[Stored items from a collection]
━━━━━━
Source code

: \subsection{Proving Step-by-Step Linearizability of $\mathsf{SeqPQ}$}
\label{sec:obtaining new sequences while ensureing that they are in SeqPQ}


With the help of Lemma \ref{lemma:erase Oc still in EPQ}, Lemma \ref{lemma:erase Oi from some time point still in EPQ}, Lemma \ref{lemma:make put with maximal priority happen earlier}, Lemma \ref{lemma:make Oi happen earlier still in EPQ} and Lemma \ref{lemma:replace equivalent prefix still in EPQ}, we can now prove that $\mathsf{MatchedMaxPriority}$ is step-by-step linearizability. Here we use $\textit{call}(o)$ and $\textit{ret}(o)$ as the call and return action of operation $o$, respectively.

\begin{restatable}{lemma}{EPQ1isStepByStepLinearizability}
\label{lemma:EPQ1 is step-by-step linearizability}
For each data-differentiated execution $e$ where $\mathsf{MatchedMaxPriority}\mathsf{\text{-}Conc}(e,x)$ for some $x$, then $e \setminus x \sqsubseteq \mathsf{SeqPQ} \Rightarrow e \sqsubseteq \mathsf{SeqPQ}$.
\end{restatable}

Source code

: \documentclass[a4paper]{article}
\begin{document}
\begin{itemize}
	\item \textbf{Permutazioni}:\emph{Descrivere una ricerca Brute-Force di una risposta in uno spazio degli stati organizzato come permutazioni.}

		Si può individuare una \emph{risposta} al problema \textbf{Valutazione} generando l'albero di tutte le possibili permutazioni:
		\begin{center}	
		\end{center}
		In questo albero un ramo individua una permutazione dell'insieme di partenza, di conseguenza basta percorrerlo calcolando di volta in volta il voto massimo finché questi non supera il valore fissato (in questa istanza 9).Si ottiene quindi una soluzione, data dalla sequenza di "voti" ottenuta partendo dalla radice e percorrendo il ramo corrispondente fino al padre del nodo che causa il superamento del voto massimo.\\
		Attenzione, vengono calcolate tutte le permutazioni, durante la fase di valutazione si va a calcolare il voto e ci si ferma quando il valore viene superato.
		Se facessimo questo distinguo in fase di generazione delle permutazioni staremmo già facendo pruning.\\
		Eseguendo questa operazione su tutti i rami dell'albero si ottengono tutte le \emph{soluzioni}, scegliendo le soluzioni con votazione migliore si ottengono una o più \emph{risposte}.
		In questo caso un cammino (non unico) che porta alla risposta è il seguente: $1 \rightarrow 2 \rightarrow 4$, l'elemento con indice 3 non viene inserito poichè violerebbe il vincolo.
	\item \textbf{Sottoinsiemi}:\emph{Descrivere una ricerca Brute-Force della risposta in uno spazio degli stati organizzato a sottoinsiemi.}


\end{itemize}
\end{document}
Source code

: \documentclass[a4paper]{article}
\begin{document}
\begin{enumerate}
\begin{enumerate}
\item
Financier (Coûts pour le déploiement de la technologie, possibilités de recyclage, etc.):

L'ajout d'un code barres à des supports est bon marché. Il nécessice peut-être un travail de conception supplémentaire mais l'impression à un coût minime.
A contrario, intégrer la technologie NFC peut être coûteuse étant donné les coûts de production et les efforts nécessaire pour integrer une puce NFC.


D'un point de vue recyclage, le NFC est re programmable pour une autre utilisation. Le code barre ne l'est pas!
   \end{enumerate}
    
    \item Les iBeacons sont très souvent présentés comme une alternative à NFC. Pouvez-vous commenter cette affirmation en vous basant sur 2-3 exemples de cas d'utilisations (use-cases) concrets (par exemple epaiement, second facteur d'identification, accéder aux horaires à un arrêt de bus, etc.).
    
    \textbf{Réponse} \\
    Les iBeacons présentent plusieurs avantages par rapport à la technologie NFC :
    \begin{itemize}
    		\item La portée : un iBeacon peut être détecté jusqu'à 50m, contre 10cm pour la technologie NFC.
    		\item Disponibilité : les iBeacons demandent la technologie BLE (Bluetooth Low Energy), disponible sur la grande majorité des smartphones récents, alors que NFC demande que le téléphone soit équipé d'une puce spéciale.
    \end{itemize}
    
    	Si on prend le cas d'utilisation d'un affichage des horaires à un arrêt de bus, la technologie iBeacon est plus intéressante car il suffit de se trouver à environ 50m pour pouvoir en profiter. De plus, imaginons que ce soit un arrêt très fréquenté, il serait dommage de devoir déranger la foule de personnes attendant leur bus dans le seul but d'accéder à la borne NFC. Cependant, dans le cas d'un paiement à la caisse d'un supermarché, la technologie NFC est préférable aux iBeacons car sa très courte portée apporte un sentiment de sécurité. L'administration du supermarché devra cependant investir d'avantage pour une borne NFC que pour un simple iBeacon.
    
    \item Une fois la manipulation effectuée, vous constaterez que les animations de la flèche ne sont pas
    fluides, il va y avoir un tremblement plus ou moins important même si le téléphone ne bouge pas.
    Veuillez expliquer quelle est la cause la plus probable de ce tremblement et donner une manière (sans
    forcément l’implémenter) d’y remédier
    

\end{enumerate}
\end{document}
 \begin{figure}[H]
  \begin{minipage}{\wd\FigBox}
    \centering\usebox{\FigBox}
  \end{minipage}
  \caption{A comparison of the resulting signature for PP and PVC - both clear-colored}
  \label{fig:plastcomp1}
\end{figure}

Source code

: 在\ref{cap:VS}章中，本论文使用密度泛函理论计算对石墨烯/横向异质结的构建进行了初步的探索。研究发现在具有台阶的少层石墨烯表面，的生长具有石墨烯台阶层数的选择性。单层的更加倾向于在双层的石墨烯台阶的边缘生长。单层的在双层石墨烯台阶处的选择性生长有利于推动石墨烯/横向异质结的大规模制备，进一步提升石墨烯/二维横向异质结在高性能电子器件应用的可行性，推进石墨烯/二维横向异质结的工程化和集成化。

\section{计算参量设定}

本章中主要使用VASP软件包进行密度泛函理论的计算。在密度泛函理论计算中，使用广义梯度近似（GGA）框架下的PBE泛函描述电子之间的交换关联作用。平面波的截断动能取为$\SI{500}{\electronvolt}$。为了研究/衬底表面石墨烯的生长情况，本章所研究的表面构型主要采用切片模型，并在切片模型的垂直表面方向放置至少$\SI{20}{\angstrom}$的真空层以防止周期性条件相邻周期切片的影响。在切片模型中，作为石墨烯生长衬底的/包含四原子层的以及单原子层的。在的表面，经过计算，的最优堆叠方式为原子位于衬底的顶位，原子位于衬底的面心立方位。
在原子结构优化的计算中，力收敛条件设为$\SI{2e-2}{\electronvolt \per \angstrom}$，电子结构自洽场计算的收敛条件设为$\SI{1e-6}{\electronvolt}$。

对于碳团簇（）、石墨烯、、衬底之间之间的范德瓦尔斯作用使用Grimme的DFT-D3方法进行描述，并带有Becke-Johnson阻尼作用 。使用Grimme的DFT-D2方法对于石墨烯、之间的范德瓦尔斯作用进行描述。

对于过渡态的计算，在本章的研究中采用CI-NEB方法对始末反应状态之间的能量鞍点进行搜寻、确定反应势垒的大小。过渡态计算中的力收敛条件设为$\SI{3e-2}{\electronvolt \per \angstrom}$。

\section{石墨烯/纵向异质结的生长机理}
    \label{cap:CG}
━━━━━━
Task to carry out: All that should be written out is the stretch of lines above between the one holding "ricerca Brute-Force di" and the one holding "In questo albero", inclusive, exactly as given.

Exercise response:
	\item \textbf{Permutazioni}:\emph{Descrivere una ricerca Brute-Force di una risposta in uno spazio degli stati organizzato come permutazioni.}

		Si può individuare una \emph{risposta} al problema \textbf{Valutazione} generando l'albero di tutte le possibili permutazioni:
		\begin{center}	
		\end{center}
		In questo albero un ramo individua una permutazione dell'insieme di partenza, di conseguenza basta percorrerlo calcolando di volta in volta il voto massimo finché questi non supera il valore fissato (in questa istanza 9).Si ottiene quindi una soluzione, data dalla sequenza di "voti" ottenuta partendo dalla radice e percorrendo il ramo corrispondente fino al padre del nodo che causa il superamento del voto massimo.\\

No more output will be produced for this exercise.